On Apr 9, 2014, at 3:02 AM, Dick Franks <rwfranks(_at_)acm(_dot_)org> wrote:


On 8 April 2014 09:32, t.p. <daedulus(_at_)btconnect(_dot_)com> wrote:


The path that I have seen several Security ADs steer Working Groups down
is to start with a threat analysis before deciding what counter measures
are appropriate.


Several contributors have been saying exactly that for almost a week.

These suggestions have been answered by dismissive emails and a relentless 
bombardment of magic pixie dust.


The thing is, the IETF websites are not that special. There’s a bunch of 
information, most of it public. The sites accept payments by credit card thrice 
a year. There’s a wiki. There’s some mailing lists with archives and 
registration pages, There’s content that can be edited by privileged users, and 
there’s other content that can be uploaded by anyone and viewed by anyone. 
Pretty much any corporate website has these parts.

The point of having best practices is that we don’t need to think about a 
threat model for each website. It’s a set of practices that someone has called 
“best practices” because they protect against several common types of attack at 
a low enough cost, that many web sites can implement them without actually 
proving to management that each part is strictly necessary.
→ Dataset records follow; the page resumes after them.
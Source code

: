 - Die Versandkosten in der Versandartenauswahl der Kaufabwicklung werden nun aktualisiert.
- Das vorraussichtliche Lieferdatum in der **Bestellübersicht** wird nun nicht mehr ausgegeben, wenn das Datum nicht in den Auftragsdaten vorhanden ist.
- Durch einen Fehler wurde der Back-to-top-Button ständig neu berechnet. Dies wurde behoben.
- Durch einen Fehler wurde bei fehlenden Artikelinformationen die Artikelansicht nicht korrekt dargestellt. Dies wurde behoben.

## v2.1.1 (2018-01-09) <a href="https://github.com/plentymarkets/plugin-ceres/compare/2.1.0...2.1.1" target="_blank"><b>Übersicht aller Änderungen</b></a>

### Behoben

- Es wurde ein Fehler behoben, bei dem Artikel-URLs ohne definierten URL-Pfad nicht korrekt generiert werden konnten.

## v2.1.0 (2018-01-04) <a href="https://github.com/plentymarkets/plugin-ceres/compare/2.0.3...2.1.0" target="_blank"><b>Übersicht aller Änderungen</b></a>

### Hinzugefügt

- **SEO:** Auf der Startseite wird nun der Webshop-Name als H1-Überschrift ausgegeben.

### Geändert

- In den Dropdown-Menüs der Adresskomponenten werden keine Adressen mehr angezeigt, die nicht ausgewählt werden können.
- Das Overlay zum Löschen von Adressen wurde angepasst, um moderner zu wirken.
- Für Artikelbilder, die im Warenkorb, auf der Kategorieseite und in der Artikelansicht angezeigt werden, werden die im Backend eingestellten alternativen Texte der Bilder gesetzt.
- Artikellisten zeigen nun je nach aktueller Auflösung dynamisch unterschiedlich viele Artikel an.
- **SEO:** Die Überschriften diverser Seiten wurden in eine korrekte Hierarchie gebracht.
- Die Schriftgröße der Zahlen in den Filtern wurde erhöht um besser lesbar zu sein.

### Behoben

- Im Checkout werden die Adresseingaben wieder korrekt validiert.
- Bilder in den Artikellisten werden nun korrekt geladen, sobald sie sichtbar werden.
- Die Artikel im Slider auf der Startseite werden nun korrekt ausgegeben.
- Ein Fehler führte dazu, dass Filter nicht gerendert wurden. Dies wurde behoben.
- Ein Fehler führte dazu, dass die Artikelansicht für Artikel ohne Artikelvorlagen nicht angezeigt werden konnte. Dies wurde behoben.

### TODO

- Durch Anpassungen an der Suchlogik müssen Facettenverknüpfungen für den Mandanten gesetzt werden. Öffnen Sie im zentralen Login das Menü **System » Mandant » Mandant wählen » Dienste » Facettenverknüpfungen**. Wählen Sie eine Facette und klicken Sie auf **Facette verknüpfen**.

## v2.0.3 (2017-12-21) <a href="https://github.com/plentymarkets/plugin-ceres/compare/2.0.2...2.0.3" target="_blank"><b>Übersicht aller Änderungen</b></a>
Sure, we can have a debate here about the security needs of each service 
provided and have some of the most knowledgeable experts debate whether the 
www.ietf.org should have HTTP access, while datatracker.ietf.org should have 
only HTTPS, and tools. should have both and HSTS and HPKP to boot. But that is 
not eating our own dog food, because the next “store that sells soap making 
supplies on the ‘net” will not have access to such expertise. Our dogfood 
should be implementable by people who don’t read these mailing lists - the web 
site developer that said store hires. Hence the need for “best practices” 
shortcuts, which are very much a part of all branches of engineering.
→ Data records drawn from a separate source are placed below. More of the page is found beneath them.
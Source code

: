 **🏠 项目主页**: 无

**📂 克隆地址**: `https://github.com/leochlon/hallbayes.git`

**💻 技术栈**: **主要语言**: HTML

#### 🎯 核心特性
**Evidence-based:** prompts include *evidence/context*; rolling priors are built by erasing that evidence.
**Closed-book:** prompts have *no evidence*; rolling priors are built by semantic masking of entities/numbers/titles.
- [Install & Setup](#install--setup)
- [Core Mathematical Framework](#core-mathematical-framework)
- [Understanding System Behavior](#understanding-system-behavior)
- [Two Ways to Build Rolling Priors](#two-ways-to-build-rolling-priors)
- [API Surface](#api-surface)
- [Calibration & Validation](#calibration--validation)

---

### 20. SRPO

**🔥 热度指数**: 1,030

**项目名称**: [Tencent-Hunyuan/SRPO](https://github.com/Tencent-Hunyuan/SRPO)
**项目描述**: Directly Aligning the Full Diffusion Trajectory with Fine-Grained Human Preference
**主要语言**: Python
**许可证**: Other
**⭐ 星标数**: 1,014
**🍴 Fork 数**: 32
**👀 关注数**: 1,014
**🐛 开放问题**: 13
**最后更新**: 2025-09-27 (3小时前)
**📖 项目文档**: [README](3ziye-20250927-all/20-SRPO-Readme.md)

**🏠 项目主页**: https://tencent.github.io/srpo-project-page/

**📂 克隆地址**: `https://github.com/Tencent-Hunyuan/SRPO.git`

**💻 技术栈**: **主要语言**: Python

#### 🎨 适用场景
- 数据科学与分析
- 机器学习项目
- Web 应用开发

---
That said, if there are security implications that are not common to regular 
websites, these should be considered and discussed. For example, if reading 
drafts and RFCs from the office might betray your company’s future plans, that 
is a good reason to allow encrypted access to RFCs. Or if reading certain 
articles on Wikipedia can get you in trouble in some countries, then encrypted 
access to those may be in order. And if having both encrypted and non-encrypted 
access results in encrypted access being red-flagged as subversive, that may be 
a good argument for encrypted access by default or even exclusively. 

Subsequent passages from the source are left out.